Корректное определение казачества как исторически сложившейся культурно-этнической общности [4, с. 339], требует хотя бы краткого объяснения его коренных отличий от иных русских региональных культур. В историческом общественном сознании казачество бытует как коренная форма вольной самоорганизации народа (от идеоматики «вольный казак» до итожащего утверждения Л.Н. Толстого: «Русские люди казаками желают быть»). Дошедший пласт казачьей традиционной культуры значительно шире календарно-земледельческой архаики, вобрав в себя непрерывность исторического предания практически на всю глубину русской истории и фиксацию всех форм социально-государственных противоречий (от разбойности до монархичности). Народное представление о казачестве дополняется культурным мифом. На волне романтизма в литературе и искусстве XIX в. опоэтизированное «вольное казачество» входит в триаду с «вольными цыганами» и «Кавказом». Одновременно формируется объективно противоречивое научное обоснование феноменологии казачества. Программная статья П.Б. Струве «Интеллигенция и революция» начинается с размышления о неизбежной периодичности смут в русской истории, с выделением казачества как основного элемента противогосударственного «воровства» и завершается парадоксальным утверждением об интеллигенции, в своем антигосударственном «отщепенстве» сменившей поставленное на монархическую службу казачество [5, с. 152, 153].

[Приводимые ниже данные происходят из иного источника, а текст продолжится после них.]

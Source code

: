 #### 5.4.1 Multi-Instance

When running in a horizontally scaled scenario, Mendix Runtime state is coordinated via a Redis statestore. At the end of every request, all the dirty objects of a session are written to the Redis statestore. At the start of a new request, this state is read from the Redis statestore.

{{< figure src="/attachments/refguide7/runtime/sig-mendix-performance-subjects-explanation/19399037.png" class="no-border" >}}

Реальное казачество, по крайней мере, с середины XVI в., фиксируется в устойчивых народно-мифологизированных формах, отражающих реальные взаимоотношения с государством. Необходимо хотя бы кратко выделить ряд «неизбывностей», с разной степенью проявляющихся и в современном казачьем векторе российской социодинамики.
1. Казачество явление «пограничное», зарождается на стыке культурно-исторических, конфессиональных миров, утрачивает свое первичное значение, будучи инкорпорированным в государственное устройство и периодически самозарождается (самовозрождается) с возникновением пограничных разломов (события в Приднестровье, на Кавказе).

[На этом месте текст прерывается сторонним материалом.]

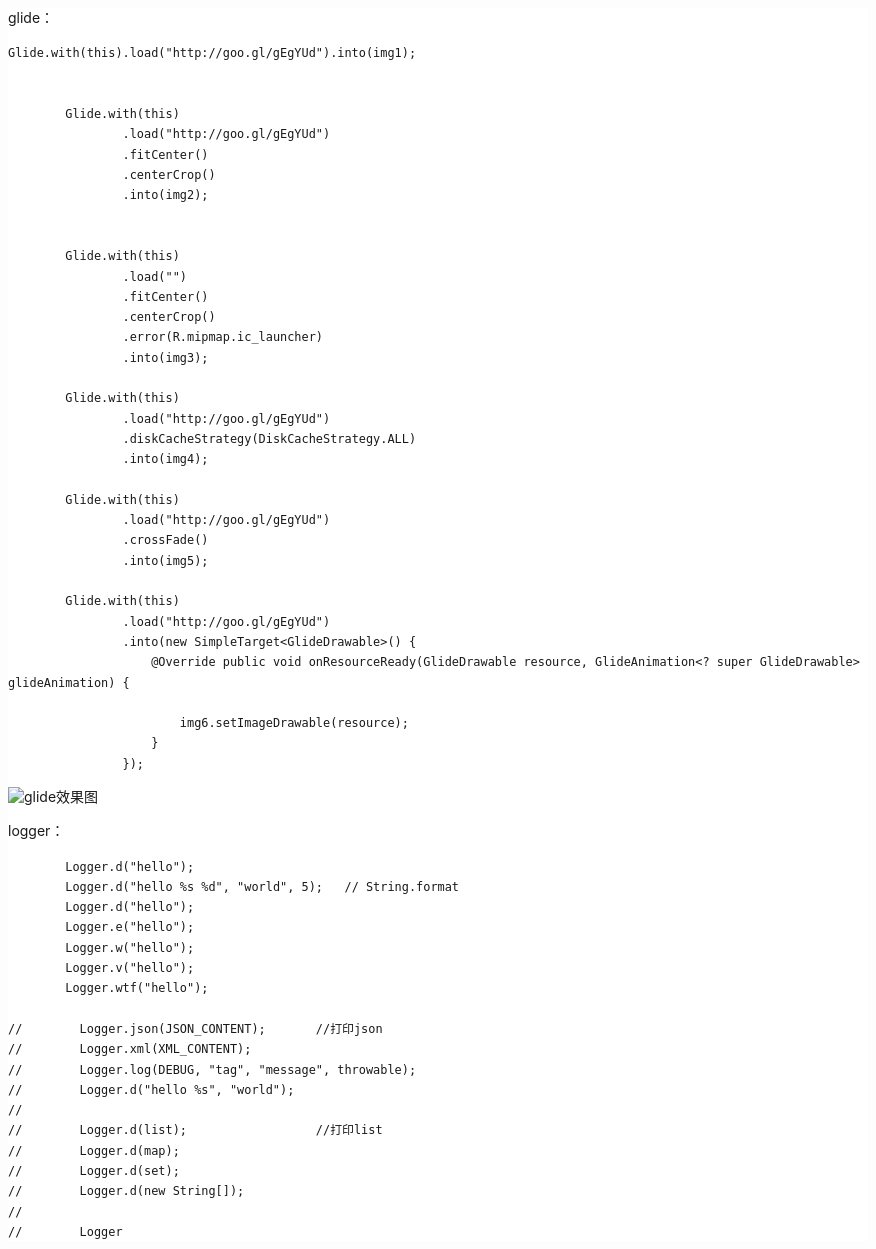glide：

```
Glide.with(this).load("http://goo.gl/gEgYUd").into(img1);


        Glide.with(this)
                .load("http://goo.gl/gEgYUd")
                .fitCenter()
                .centerCrop()
                .into(img2);


        Glide.with(this)
                .load("")
                .fitCenter()
                .centerCrop()
                .error(R.mipmap.ic_launcher)
                .into(img3);

        Glide.with(this)
                .load("http://goo.gl/gEgYUd")
                .diskCacheStrategy(DiskCacheStrategy.ALL)
                .into(img4);

        Glide.with(this)
                .load("http://goo.gl/gEgYUd")
                .crossFade()
                .into(img5);

        Glide.with(this)
                .load("http://goo.gl/gEgYUd")
                .into(new SimpleTarget<GlideDrawable>() {
                    @Override public void onResourceReady(GlideDrawable resource, GlideAnimation<? super GlideDrawable> glideAnimation) {

                        img6.setImageDrawable(resource);
                    }
                });
```

![glide效果图](https://ws2.sinaimg.cn/large/006tNbRwly1ffs892r469j30k00zkgnn.jpg)


logger：

```
        Logger.d("hello");
        Logger.d("hello %s %d", "world", 5);   // String.format
        Logger.d("hello");
        Logger.e("hello");
        Logger.w("hello");
        Logger.v("hello");
        Logger.wtf("hello");

//        Logger.json(JSON_CONTENT);       //打印json
//        Logger.xml(XML_CONTENT);
//        Logger.log(DEBUG, "tag", "message", throwable);
//        Logger.d("hello %s", "world");
//
//        Logger.d(list);                  //打印list
//        Logger.d(map);
//        Logger.d(set);
//        Logger.d(new String[]);
//
//        Logger
```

2. Врожденная дуальность казачества, периодически колеблющего и воссоздающего государство.
3. Ощущение выделенности казачества из государственного устройства. Сохранение сущностной памяти о «служении без холопства», «с травы и воды», о посольских взаимоотношениях даже в периоды полного «верно монархического» служения, периодически реинкарнирует своеобразный казачий сепаратизм, ясно проявляющийся во все периоды мятежных, революционных потрясений.

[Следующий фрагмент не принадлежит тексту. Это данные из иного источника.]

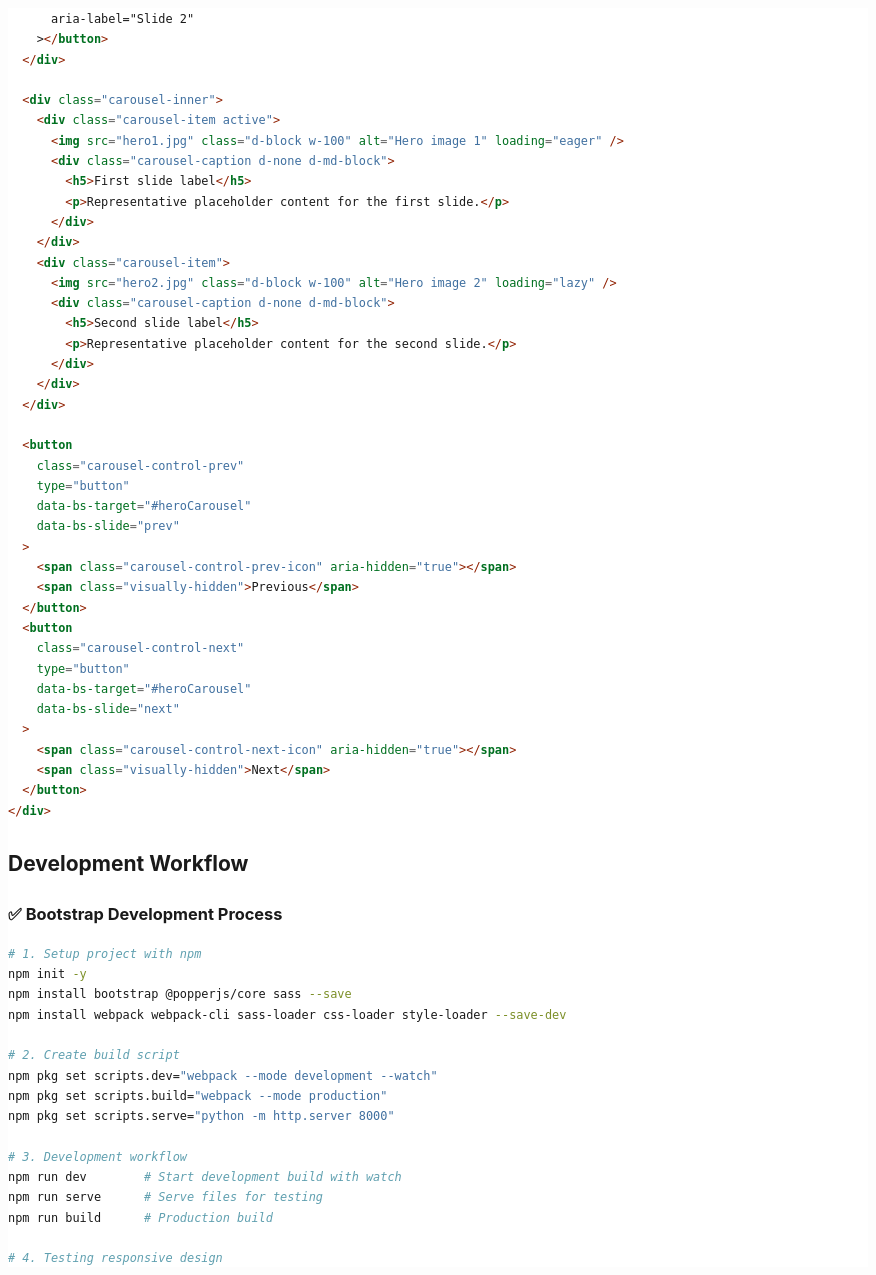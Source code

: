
 ```html
      aria-label="Slide 2"
    ></button>
  </div>

  <div class="carousel-inner">
    <div class="carousel-item active">
      <img src="hero1.jpg" class="d-block w-100" alt="Hero image 1" loading="eager" />
      <div class="carousel-caption d-none d-md-block">
        <h5>First slide label</h5>
        <p>Representative placeholder content for the first slide.</p>
      </div>
    </div>
    <div class="carousel-item">
      <img src="hero2.jpg" class="d-block w-100" alt="Hero image 2" loading="lazy" />
      <div class="carousel-caption d-none d-md-block">
        <h5>Second slide label</h5>
        <p>Representative placeholder content for the second slide.</p>
      </div>
    </div>
  </div>

  <button
    class="carousel-control-prev"
    type="button"
    data-bs-target="#heroCarousel"
    data-bs-slide="prev"
  >
    <span class="carousel-control-prev-icon" aria-hidden="true"></span>
    <span class="visually-hidden">Previous</span>
  </button>
  <button
    class="carousel-control-next"
    type="button"
    data-bs-target="#heroCarousel"
    data-bs-slide="next"
  >
    <span class="carousel-control-next-icon" aria-hidden="true"></span>
    <span class="visually-hidden">Next</span>
  </button>
</div>
```

## Development Workflow

### ✅ Bootstrap Development Process

```bash
# 1. Setup project with npm
npm init -y
npm install bootstrap @popperjs/core sass --save
npm install webpack webpack-cli sass-loader css-loader style-loader --save-dev

# 2. Create build script
npm pkg set scripts.dev="webpack --mode development --watch"
npm pkg set scripts.build="webpack --mode production"
npm pkg set scripts.serve="python -m http.server 8000"

# 3. Development workflow
npm run dev        # Start development build with watch
npm run serve      # Serve files for testing
npm run build      # Production build

# 4. Testing responsive design
```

4. Одновременно с врожденным сепаратизмом, не менее сущностна идеология-память верного «православно-монархического служения».
5. Генетическая предрасположенность к воинскому служению, без которого утрачивается суть казачества.
Народная культура парадоксально цельно вбирает и отражает все казачьи сущности в отличие от периодических идеологических фольклоризаций. В имперский период русской истории искусно вычленялась и разрабатывалась «православно-государственно-монархическая» составляющая казачьей культуры. В довоенный советский период акцент переносился на «бунташную», протестную, антиклерикальную составляющую. В предчувствии неизбежности мировых военных столкновений особое внимание уделялось эпической героизации. В послевоенный период одним из основных победных образов силы и энергии становятся «казаки в Берлине», легендарно-агитационные «Кубанские казаки».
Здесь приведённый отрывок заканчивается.